Thank you to all who submitted feedback on the 2020 Judging System. We have considered everyone’s feedback and made changes where we thought appropriate. We would like to take this opportunity to explain generally the feedback we have received, the changes we have made in response, and any areas where we did not think any change was necessary.
As a starting point, we would like to address a few of the questions raised about specific results from Frisbeer and Holyjam. Although the committee takes no position on whether the results of those tournaments were “correct,” we have looked into each result raised by commentators and looked to see whether the changes made by the 2020 Judging System caused those results. What we found was that, in general, those results can be explained entirely by the raw scores. In other words, the results would be the same even if we input the raw scores into the Existing Judging System. In other other words, any “error” in the results was judge error, not judging system error.

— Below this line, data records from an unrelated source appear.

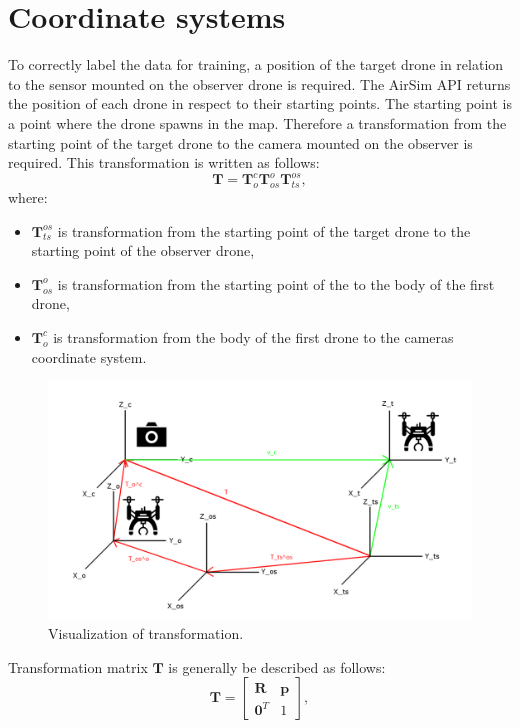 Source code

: \documentclass[twoside]{ctuthesis}
\theoremstyle{plain}
\theoremstyle{definition}
\theoremstyle{note}
\begin{document}
\section{Coordinate systems}
To correctly label the data for training, a position of the target drone in relation to the sensor mounted on the observer drone is required. The AirSim API returns the position of each drone in respect to their starting points. The starting point is a point where the drone spawns in the map. Therefore a transformation from the starting point of the target drone to the camera mounted on the observer is required. This transformation is written as follows:
\begin{equation}
	\textbf{T}=\textbf{T}_{o}^{c}\textbf{T}_{os}^{o}\textbf{T}_{ts}^{os},
\end{equation}
where:
\begin{itemize}
	\item $\textbf{T}_{ts}^{os}$ is transformation from the starting point of the target drone to the starting point of the observer drone,
	\item $\textbf{T}_{os}^{o}$ is transformation from the starting point of the  to the body of the first drone,
	\item $\textbf{T}_{o}^{c}$ is transformation from the body of the first drone to the cameras coordinate system.
\end{itemize}
\begin{figure}
	\centering
	\includegraphics[width=\textwidth]{coord_schema.png}
	\caption{Visualization of transformation.}
	\label{fig:trans}
\end{figure}
Transformation matrix $\textbf{T}$ is generally be described as follows:
\begin{equation}
	\textbf{T}=\begin{bmatrix}
		\textbf{R} & \textbf{p}\\
		\textbf{0}^T & 1
	\end{bmatrix},
\end{equation}
\end{document}

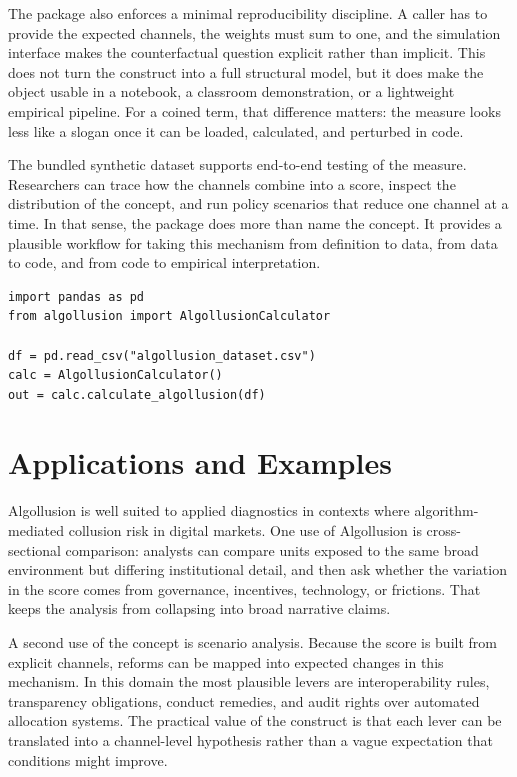 \documentclass[12pt]{article}
\begin{document}
The package also enforces a minimal reproducibility discipline. A caller has to provide the expected channels, the weights must sum to one, and the simulation interface makes the counterfactual question explicit rather than implicit. This does not turn the construct into a full structural model, but it does make the object usable in a notebook, a classroom demonstration, or a lightweight empirical pipeline. For a coined term, that difference matters: the measure looks less like a slogan once it can be loaded, calculated, and perturbed in code.

The bundled synthetic dataset supports end-to-end testing of the measure. Researchers can trace how the channels combine into a score, inspect the distribution of the concept, and run policy scenarios that reduce one channel at a time. In that sense, the package does more than name the concept. It provides a plausible workflow for taking this mechanism from definition to data, from data to code, and from code to empirical interpretation.

\begin{verbatim}
import pandas as pd
from algollusion import AlgollusionCalculator

df = pd.read_csv("algollusion_dataset.csv")
calc = AlgollusionCalculator()
out = calc.calculate_algollusion(df)
\end{verbatim}

\section{Applications and Examples}
Algollusion is well suited to applied diagnostics in contexts where algorithm-mediated collusion risk in digital markets. One use of Algollusion is cross-sectional comparison: analysts can compare units exposed to the same broad environment but differing institutional detail, and then ask whether the variation in the score comes from governance, incentives, technology, or frictions. That keeps the analysis from collapsing into broad narrative claims.

A second use of the concept is scenario analysis. Because the score is built from explicit channels, reforms can be mapped into expected changes in this mechanism. In this domain the most plausible levers are interoperability rules, transparency obligations, conduct remedies, and audit rights over automated allocation systems. The practical value of the construct is that each lever can be translated into a channel-level hypothesis rather than a vague expectation that conditions might improve.
\end{document}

For instance, many commentators asked about the placement (4th) of Fabio Nizzio and Tom Leitner in the Open Pairs Finals at Frisbeer. Their placement accords entirely with their raw scores. Even though they won execution by nearly two points, they received raw scores in the middle or bottom half in difficulty, variety, and AI. If those raw scores are put into the Existing Judging System, Fabio and Tom place no higher. To be clear, we are not saying they were or were not judged correctly, but the 2020 Judging System did not itself cause the outcome.
Many commentators also asked about the placement (6th) of Andrea Rimatori and Stefan Dunkel in the Holy Jam Open Pairs Finals. As before, their placement accords entirely with their raw scores. They received raw scores in the bottom half of difficulty, variety, and AI, and even their execution score was in the middle. Simply put, there is no multiplier, weighting change, or other system change that can take raw scores in the bottom half of every category and put that team on the podium.
We do acknowledge, however, that, the system interface may have contributed to some judging error. Some judges complained that it was difficult to see their prior scores for reference while entering new scores. Many more did not realize that they could see their prior scores by swiping up on their screens. The next iteration of the 2020 Judging System will make it much easier for judges to reference prior scores. Indeed, subject to other design constraints, we hope that in the future prior scores will always be visible.
Others have raised concern about judges feeling disconnected from their scores because of how some scores are affected by multipliers. Again, we note that, based on our analysis, none of the results commented on from Frisbeer or Holyjam would have changed in the absence of these multipliers given the raw scores. We will ensure, however, that future iterations of the judging system make it clearer to judges both what their raw and adjusted scores are. But we remind everyone that the multipliers exist precisely because, for some categories, judge’s raw scores do not reflect community consensus on how freestyle should be judged. For instance, the original 1.5 difficulty multiplier was introduced precisely because the community felt that the spread in difficulty scores did not reflect actual differences in the level of difficulty displayed by teams, which effectively diluted the weight of difficulty vis-a-vis the other divisions. To a certain degree, then, the multipliers exist to “correct” judges, and so we do not want judges overly focused on “adjusted” scores because allowing that undermines the purpose of the multipliers.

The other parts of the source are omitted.